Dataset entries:
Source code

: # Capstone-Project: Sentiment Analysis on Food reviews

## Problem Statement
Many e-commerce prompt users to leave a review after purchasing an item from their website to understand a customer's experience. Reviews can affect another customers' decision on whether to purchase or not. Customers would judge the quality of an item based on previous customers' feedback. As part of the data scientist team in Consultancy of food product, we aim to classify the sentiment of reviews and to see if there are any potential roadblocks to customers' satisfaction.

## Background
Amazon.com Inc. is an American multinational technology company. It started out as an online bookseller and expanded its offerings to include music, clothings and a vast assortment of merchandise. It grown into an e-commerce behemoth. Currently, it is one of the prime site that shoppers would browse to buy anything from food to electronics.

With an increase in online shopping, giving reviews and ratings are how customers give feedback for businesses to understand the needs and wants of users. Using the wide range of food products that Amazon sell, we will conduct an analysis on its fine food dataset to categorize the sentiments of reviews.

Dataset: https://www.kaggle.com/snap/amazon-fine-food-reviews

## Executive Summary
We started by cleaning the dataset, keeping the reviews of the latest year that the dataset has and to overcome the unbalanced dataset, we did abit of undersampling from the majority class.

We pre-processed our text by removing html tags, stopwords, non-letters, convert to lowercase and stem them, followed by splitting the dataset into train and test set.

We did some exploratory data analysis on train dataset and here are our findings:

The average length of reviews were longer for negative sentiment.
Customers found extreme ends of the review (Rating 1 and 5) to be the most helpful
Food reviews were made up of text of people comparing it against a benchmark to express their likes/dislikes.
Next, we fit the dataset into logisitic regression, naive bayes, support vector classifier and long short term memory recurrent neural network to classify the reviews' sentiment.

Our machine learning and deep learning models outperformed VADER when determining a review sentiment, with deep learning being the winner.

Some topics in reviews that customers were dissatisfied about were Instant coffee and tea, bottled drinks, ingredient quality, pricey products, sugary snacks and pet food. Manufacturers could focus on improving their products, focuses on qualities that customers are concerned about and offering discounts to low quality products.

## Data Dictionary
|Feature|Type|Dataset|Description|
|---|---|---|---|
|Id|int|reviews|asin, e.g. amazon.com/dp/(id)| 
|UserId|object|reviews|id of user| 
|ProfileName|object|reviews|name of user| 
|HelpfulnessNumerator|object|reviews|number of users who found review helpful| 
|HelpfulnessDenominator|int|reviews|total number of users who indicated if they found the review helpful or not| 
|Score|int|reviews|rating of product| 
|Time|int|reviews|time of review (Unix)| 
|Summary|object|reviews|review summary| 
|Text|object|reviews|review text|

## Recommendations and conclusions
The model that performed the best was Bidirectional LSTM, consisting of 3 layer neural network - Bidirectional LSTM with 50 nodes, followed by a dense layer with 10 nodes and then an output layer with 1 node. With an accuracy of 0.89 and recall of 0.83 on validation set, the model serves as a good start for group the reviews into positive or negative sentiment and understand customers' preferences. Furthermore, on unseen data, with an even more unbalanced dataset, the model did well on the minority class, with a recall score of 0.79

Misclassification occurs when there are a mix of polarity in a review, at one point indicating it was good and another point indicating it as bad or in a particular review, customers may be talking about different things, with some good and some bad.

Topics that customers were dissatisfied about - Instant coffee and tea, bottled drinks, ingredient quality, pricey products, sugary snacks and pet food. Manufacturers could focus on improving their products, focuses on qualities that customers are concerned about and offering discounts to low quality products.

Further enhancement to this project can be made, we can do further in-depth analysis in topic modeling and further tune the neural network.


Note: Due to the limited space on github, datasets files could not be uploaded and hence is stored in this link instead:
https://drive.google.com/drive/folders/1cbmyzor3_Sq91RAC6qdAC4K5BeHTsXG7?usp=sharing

- WORK TASK:
Could you please copy the lines above exactly, beginning at the first and ending at the line that contains "We did some"?

- RESULT FOR THIS TASK:
Source code

: # Capstone-Project: Sentiment Analysis on Food reviews

## Problem Statement
Many e-commerce prompt users to leave a review after purchasing an item from their website to understand a customer's experience. Reviews can affect another customers' decision on whether to purchase or not. Customers would judge the quality of an item based on previous customers' feedback. As part of the data scientist team in Consultancy of food product, we aim to classify the sentiment of reviews and to see if there are any potential roadblocks to customers' satisfaction.

## Background
Amazon.com Inc. is an American multinational technology company. It started out as an online bookseller and expanded its offerings to include music, clothings and a vast assortment of merchandise. It grown into an e-commerce behemoth. Currently, it is one of the prime site that shoppers would browse to buy anything from food to electronics.

With an increase in online shopping, giving reviews and ratings are how customers give feedback for businesses to understand the needs and wants of users. Using the wide range of food products that Amazon sell, we will conduct an analysis on its fine food dataset to categorize the sentiments of reviews.

Dataset: https://www.kaggle.com/snap/amazon-fine-food-reviews

## Executive Summary
We started by cleaning the dataset, keeping the reviews of the latest year that the dataset has and to overcome the unbalanced dataset, we did abit of undersampling from the majority class.

We pre-processed our text by removing html tags, stopwords, non-letters, convert to lowercase and stem them, followed by splitting the dataset into train and test set.

We did some exploratory data analysis on train dataset and here are our findings:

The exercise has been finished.